== Task to complete ==
In the records that follow, locate every line with "Azure" and extract it.

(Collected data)

********************

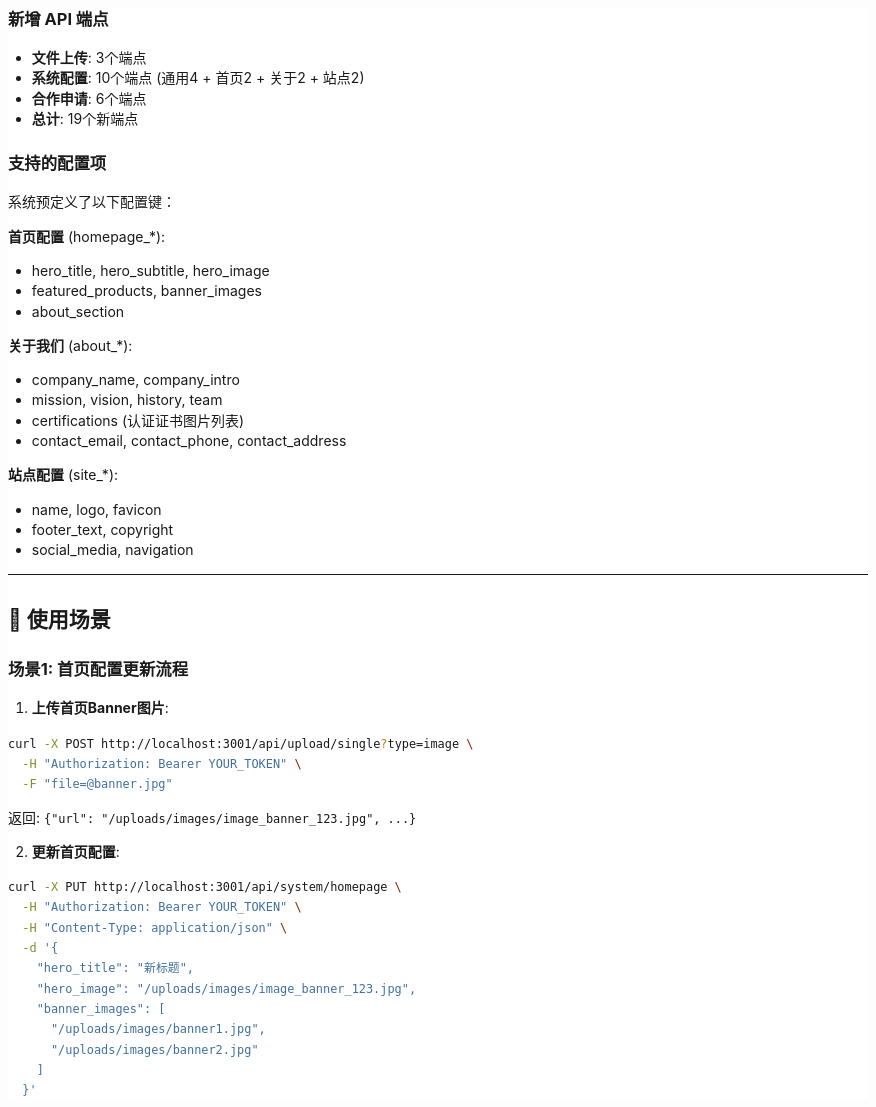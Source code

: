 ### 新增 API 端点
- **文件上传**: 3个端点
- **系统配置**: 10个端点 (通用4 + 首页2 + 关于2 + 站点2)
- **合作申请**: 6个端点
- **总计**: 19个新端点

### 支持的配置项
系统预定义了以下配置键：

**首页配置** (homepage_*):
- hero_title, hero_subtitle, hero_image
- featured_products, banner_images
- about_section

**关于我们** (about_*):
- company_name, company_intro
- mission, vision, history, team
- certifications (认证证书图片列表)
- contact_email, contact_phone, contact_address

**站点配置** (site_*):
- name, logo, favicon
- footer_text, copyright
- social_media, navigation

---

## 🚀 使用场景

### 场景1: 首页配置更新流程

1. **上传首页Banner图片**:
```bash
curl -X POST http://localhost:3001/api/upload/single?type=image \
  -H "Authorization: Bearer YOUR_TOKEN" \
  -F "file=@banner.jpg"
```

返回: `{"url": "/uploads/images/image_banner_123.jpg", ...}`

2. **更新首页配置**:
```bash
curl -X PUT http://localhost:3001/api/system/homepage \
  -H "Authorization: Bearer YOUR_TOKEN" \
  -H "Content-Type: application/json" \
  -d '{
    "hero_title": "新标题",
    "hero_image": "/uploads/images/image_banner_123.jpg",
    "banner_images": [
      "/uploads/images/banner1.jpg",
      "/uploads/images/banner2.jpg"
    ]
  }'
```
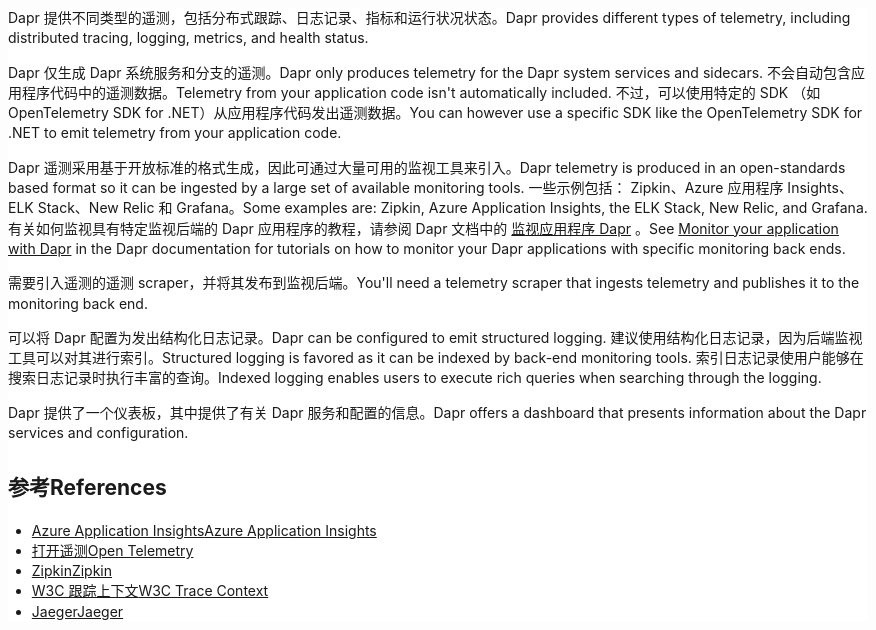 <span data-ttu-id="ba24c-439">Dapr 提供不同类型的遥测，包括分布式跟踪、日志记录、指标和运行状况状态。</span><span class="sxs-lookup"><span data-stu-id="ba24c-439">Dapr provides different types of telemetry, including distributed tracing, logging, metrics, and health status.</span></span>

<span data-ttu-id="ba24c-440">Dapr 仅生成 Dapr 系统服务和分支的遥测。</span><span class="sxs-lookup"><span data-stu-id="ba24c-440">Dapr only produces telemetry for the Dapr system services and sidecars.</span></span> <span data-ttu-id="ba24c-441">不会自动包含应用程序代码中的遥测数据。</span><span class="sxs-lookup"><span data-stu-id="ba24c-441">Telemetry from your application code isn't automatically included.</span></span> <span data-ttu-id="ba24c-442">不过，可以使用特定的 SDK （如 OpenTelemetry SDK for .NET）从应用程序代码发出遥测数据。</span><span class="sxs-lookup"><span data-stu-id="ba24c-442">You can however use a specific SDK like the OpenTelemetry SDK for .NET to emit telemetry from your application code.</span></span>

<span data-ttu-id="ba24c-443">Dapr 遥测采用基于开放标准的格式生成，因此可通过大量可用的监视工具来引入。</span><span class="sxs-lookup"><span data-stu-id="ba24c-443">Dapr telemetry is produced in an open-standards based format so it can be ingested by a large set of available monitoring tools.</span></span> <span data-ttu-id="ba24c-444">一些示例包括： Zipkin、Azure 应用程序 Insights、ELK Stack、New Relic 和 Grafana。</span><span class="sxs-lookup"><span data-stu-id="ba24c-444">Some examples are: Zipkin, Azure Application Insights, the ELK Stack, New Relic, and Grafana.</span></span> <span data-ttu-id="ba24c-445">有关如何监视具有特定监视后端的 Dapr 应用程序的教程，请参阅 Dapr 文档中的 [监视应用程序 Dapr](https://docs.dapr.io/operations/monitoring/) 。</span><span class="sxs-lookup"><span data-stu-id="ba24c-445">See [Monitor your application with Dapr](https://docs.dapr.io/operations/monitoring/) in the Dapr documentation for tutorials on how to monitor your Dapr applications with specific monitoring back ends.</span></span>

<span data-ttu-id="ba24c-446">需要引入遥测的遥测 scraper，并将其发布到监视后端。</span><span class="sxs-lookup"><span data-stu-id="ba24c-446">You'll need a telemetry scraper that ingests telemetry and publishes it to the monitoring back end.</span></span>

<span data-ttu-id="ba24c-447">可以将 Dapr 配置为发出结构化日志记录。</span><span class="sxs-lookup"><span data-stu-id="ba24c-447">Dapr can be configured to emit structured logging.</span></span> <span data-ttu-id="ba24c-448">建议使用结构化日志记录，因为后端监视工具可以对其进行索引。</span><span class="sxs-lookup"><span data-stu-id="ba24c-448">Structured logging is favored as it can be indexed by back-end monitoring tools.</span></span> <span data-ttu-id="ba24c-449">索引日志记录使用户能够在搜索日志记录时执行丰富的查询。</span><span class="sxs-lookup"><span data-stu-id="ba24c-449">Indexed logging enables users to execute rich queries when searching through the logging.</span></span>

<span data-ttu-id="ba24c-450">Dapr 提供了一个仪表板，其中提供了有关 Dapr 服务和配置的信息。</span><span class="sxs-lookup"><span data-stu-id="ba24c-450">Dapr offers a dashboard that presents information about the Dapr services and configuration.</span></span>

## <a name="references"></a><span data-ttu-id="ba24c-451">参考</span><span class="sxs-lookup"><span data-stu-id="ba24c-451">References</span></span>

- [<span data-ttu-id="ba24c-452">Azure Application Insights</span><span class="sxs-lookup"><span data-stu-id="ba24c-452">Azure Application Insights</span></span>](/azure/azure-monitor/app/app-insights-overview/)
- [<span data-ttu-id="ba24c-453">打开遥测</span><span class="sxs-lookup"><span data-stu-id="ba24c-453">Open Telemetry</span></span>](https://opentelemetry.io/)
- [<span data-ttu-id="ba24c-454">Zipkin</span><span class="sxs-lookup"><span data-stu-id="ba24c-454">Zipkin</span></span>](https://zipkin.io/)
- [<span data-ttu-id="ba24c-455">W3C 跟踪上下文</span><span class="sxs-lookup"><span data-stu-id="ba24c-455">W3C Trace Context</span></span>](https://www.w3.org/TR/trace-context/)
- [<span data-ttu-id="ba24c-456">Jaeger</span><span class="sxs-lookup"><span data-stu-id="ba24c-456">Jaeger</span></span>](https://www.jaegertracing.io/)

********************

== Answer to the problem ==
<span data-ttu-id="ba24c-443">Dapr 遥测采用基于开放标准的格式生成，因此可通过大量可用的监视工具来引入。</span><span class="sxs-lookup"><span data-stu-id="ba24c-443">Dapr telemetry is produced in an open-standards based format so it can be ingested by a large set of available monitoring tools.</span></span> <span data-ttu-id="ba24c-444">一些示例包括： Zipkin、Azure 应用程序 Insights、ELK Stack、New Relic 和 Grafana。</span><span class="sxs-lookup"><span data-stu-id="ba24c-444">Some examples are: Zipkin, Azure Application Insights, the ELK Stack, New Relic, and Grafana.</span></span> <span data-ttu-id="ba24c-445">有关如何监视具有特定监视后端的 Dapr 应用程序的教程，请参阅 Dapr 文档中的 [监视应用程序 Dapr](https://docs.dapr.io/operations/monitoring/) 。</span><span class="sxs-lookup"><span data-stu-id="ba24c-445">See [Monitor your application with Dapr](https://docs.dapr.io/operations/monitoring/) in the Dapr documentation for tutorials on how to monitor your Dapr applications with specific monitoring back ends.</span></span>
- [<span data-ttu-id="ba24c-452">Azure Application Insights</span><span class="sxs-lookup"><span data-stu-id="ba24c-452">Azure Application Insights</span></span>](/azure/azure-monitor/app/app-insights-overview/)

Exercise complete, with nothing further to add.